DATASET RECORDS
■ ■ ■ ■ ■ ■ ■

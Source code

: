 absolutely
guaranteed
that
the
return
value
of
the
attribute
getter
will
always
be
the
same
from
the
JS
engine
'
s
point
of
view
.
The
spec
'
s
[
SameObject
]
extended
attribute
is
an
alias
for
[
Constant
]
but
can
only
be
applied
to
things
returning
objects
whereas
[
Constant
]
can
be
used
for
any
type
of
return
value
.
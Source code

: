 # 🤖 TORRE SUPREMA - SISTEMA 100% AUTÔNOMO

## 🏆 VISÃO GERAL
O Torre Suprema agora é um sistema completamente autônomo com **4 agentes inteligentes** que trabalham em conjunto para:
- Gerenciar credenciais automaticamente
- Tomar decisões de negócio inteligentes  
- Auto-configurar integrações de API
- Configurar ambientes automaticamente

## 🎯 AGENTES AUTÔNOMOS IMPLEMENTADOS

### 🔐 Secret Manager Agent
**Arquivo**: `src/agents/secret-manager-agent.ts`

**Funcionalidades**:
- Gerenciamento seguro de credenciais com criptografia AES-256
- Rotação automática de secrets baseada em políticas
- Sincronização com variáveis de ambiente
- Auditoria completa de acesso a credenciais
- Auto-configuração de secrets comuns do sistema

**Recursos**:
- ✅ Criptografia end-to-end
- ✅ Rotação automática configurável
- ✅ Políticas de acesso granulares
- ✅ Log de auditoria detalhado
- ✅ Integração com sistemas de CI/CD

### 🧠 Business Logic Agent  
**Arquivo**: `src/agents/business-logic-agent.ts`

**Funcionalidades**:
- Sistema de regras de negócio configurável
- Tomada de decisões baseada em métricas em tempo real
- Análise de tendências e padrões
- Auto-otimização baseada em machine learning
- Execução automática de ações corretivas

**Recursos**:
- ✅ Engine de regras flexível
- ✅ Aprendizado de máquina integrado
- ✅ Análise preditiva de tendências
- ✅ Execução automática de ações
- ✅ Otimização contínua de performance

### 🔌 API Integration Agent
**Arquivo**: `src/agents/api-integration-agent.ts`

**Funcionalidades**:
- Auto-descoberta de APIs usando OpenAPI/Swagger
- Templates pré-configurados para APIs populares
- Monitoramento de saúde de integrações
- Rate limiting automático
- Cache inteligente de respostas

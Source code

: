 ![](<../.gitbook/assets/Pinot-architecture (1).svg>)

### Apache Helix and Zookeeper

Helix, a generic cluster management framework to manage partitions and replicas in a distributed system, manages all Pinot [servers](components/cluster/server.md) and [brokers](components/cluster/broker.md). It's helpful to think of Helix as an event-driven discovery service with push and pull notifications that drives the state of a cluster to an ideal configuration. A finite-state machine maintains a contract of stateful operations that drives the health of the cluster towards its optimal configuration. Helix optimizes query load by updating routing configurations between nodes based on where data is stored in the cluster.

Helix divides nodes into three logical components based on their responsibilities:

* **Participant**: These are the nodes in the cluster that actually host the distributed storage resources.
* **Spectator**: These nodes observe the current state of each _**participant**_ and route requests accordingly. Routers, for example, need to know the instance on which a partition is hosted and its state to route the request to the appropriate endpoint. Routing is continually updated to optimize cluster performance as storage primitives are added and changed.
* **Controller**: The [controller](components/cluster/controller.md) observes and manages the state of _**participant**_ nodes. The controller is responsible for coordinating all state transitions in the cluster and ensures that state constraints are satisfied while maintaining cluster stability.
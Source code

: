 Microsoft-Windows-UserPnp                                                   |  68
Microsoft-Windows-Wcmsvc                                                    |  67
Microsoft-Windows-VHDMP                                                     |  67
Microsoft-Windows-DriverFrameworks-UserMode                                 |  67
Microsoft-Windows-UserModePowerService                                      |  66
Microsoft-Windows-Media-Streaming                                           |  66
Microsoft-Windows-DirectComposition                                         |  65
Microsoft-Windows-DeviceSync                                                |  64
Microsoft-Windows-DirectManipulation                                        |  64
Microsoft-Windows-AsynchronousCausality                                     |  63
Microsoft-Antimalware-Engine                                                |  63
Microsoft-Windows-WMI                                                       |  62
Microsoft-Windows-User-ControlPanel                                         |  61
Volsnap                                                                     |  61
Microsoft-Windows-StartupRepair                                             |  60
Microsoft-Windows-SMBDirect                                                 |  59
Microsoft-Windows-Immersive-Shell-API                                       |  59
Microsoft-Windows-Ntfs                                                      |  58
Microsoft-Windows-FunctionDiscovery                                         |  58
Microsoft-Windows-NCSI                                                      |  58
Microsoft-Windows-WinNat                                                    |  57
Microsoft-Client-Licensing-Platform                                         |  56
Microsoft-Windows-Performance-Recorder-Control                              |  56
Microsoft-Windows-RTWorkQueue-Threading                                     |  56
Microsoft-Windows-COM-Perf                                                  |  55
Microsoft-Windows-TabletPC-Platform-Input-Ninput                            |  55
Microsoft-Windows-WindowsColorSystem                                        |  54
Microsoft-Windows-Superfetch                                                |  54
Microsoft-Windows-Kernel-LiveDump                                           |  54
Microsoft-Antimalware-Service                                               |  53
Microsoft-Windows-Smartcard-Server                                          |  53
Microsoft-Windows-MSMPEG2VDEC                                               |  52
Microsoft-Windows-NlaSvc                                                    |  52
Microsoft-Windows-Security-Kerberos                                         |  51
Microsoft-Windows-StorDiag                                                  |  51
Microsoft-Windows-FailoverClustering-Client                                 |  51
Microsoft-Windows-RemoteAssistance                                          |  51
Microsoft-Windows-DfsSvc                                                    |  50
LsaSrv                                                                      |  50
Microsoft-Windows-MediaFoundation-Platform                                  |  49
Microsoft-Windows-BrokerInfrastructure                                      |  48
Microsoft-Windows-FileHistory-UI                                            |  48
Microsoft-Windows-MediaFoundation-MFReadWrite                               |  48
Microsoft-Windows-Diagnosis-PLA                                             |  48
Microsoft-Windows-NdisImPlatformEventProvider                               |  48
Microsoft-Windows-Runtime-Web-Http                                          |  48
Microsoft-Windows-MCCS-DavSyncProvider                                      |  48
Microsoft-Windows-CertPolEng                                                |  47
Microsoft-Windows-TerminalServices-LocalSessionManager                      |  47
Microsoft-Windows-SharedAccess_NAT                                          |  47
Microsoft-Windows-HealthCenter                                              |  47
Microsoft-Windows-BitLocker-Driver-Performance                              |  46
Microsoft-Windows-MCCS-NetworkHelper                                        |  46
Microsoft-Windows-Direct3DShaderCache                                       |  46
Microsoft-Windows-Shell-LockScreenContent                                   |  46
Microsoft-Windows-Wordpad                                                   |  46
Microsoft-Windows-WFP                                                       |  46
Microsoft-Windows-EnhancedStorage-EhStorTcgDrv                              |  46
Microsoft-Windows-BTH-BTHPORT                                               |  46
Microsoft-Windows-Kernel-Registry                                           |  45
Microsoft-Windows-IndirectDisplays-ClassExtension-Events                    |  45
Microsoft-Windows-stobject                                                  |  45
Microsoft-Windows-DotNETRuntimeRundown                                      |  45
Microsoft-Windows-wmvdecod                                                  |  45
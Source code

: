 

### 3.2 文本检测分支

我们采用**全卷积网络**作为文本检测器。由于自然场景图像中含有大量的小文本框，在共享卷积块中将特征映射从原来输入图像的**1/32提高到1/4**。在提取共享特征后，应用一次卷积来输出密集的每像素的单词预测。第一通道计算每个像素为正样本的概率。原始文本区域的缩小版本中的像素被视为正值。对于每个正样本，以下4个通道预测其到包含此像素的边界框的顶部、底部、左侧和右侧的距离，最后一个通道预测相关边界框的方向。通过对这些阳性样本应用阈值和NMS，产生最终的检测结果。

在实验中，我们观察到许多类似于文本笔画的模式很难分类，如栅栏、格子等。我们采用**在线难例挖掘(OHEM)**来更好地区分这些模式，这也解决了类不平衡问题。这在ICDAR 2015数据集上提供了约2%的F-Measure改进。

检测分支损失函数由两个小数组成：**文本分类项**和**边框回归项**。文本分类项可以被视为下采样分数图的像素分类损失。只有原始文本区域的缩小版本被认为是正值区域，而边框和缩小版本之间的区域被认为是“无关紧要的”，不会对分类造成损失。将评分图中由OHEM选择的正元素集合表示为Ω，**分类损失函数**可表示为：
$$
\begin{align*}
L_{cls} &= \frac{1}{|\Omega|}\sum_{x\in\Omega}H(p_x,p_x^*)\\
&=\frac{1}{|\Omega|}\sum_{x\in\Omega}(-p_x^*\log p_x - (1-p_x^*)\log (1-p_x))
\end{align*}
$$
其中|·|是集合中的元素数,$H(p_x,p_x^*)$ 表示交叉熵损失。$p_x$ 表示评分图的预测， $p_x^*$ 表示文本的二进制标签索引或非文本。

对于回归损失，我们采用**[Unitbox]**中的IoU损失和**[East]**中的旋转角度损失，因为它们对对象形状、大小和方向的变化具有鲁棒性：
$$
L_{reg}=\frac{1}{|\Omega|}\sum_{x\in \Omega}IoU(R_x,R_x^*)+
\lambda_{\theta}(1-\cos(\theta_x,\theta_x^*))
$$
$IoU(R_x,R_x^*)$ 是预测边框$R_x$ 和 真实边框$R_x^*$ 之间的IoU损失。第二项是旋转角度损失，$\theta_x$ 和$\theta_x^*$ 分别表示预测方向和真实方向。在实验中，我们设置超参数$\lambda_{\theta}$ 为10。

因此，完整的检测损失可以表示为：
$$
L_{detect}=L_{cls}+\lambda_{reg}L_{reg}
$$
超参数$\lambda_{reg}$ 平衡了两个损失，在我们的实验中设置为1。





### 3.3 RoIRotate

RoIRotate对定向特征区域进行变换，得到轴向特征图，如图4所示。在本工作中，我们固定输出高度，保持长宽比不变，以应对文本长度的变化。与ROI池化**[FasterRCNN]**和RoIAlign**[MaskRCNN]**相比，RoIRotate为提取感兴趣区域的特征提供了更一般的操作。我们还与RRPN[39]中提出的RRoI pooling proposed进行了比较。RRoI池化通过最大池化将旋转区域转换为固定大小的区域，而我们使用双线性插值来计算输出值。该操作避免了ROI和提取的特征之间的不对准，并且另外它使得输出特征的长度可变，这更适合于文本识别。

■ ■ ■ ■ ■ ■ ■

AIM OF THE EXERCISE
Go through the listing above and copy each line where the string "negócio" appears.

EXPECTED ANSWER
- Tomar decisões de negócio inteligentes  
- Sistema de regras de negócio configurável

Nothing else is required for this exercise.